Many people have gained a formal academic or professional qualification of some sort during their lives. But informal skills acquisition doesn’t usually attract proper recognition. This is why ‘badges’ to accredit this kind of learning are gaining in popularity. Traditionally seen as indicators of quality, badges are generally used to demonstrate a person’s affiliation with a scheme, association or professional body. In education, however, they can be used to reward learners for achieving a certain level of knowledge, acquiring a new skill, demonstrating a level of competency, or displaying a desired standard of behaviour.
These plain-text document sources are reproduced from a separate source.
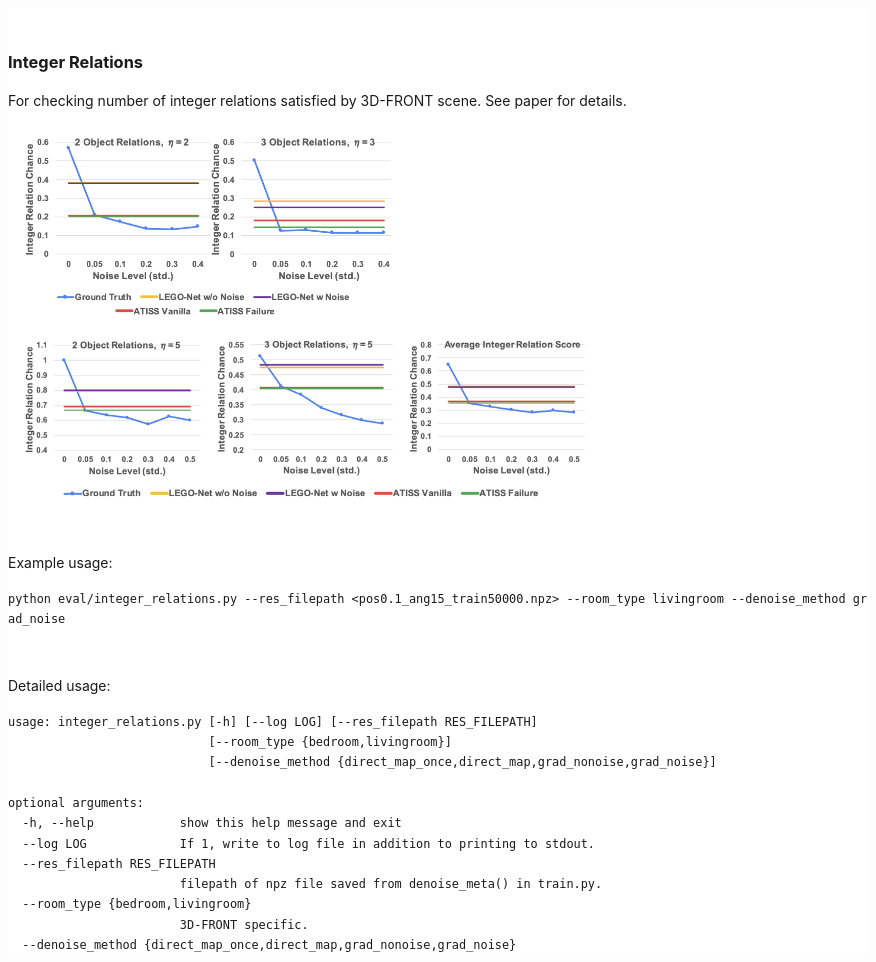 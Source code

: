 <br>

### Integer Relations

For checking number of integer relations satisfied by 3D-FRONT scene. See paper for details.
<img src="./README_media/evaluation/integerrelations_figure1.png" alt= “” width="400" height="value" style="vertical-align:middle;margin:10px 0px">
<img src="./README_media/evaluation/integerrelations_figure2.png" alt= “” width="600" height="value" style="vertical-align:middle;margin:0px 0px">



<br>

Example usage:
```
python eval/integer_relations.py --res_filepath <pos0.1_ang15_train50000.npz> --room_type livingroom --denoise_method grad_noise
```
<br>

Detailed usage:
```
usage: integer_relations.py [-h] [--log LOG] [--res_filepath RES_FILEPATH]
                            [--room_type {bedroom,livingroom}]
                            [--denoise_method {direct_map_once,direct_map,grad_nonoise,grad_noise}]

optional arguments:
  -h, --help            show this help message and exit
  --log LOG             If 1, write to log file in addition to printing to stdout.
  --res_filepath RES_FILEPATH
                        filepath of npz file saved from denoise_meta() in train.py.
  --room_type {bedroom,livingroom}
                        3D-FRONT specific.
  --denoise_method {direct_map_once,direct_map,grad_nonoise,grad_noise}
``` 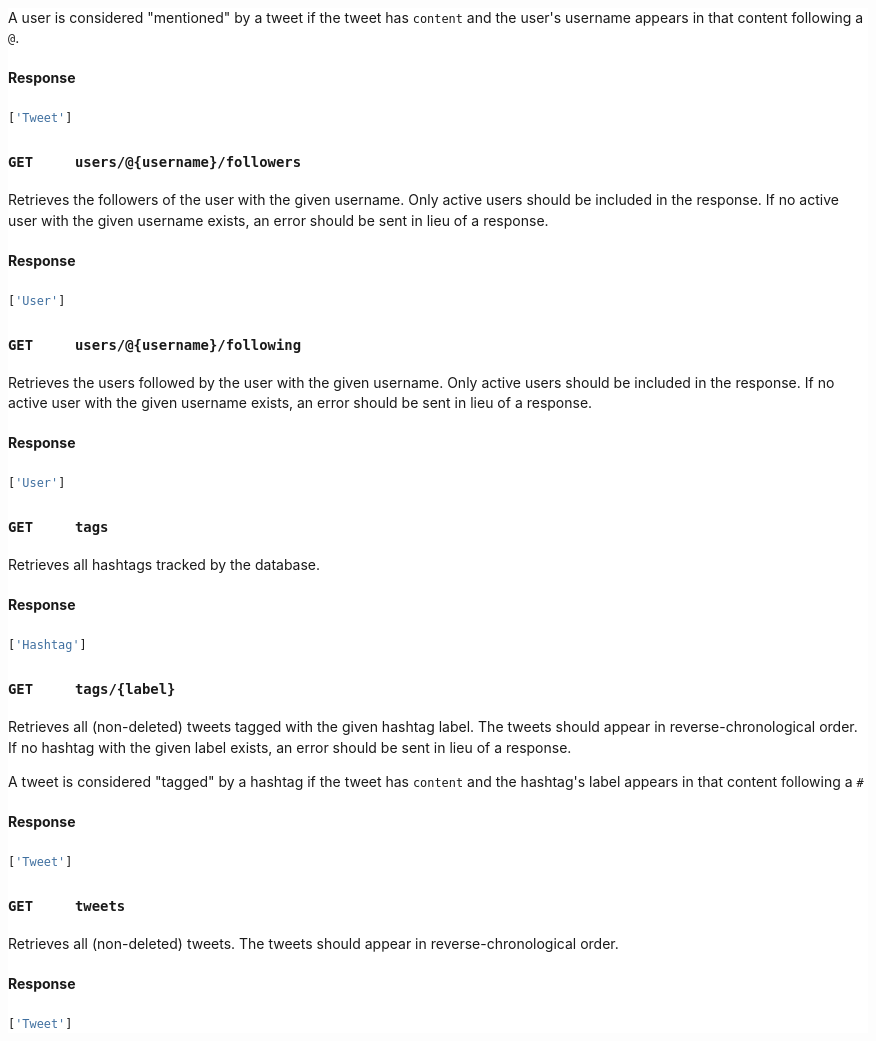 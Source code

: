 A user is considered "mentioned" by a tweet if the tweet has `content` and the user's username appears in that content following a `@`.

#### Response
```javascript
['Tweet']
```

### `GET     users/@{username}/followers`
Retrieves the followers of the user with the given username. Only active users should be included in the response. If no active user with the given username exists, an error should be sent in lieu of a response.

#### Response
```javascript
['User']
```

### `GET     users/@{username}/following`
Retrieves the users followed by the user with the given username. Only active users should be included in the response. If no active user with the given username exists, an error should be sent in lieu of a response.

#### Response
```javascript
['User']
```

### `GET     tags`
Retrieves all hashtags tracked by the database.

#### Response
```javascript
['Hashtag']
```

### `GET     tags/{label}`
Retrieves all (non-deleted) tweets tagged with the given hashtag label. The tweets should appear in reverse-chronological order. If no hashtag with the given label exists, an error should be sent in lieu of a response.

A tweet is considered "tagged" by a hashtag if the tweet has `content` and the hashtag's label appears in that content following a `#`

#### Response
```javascript
['Tweet']
```

### `GET     tweets`
Retrieves all (non-deleted) tweets. The tweets should appear in reverse-chronological order.

#### Response
```javascript
['Tweet']
```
As people become more comfortable with learning online, this has created an opportunity to design “digital badges” to accredit completion of informal courses. Demand from learners has partly ignited this trend, as badges provide demonstrable credit in return for effort. Accrediting informal learning drives user engagement and motivation, as recognition and reward is gained through sharing the success with others online. Learners can broadcast achievements to colleagues and friends across social media platforms, such as LinkedIn. It’s this aspect that is driving increased participation. We expect to see badged learning increase in popularity. Badge schemes in mainstream online environments are gathering momentum and have been successfully applied within World Vision’s global, corporate university. Initiatives like Mozilla OpenBadges and Moodle, a virtual learning environment are easily combined to enable learners to display their Badges on their profiles.
Badged learning has a useful role to play in achieving important objectives like fostering a learning culture, encouraging self-directed learning and improving employees’ digital skills – as the Open University have recently recognised. Learning and development specialists are increasingly acknowledging their benefit in the workplace. Badges can form an integral part of individuals’ continuing professional development (CPD) programmes and help to structure learning pathways by allowing prior achievement to be recognised and advanced learning to become an appropriate starting point. Simply put, badges allow staff to earn verification as they acquire new skills and improve their competency levels. And they enable learners to display an icon on their online professional profiles, and list on their CVs the courses they’ve completed and certificates they’ve gained.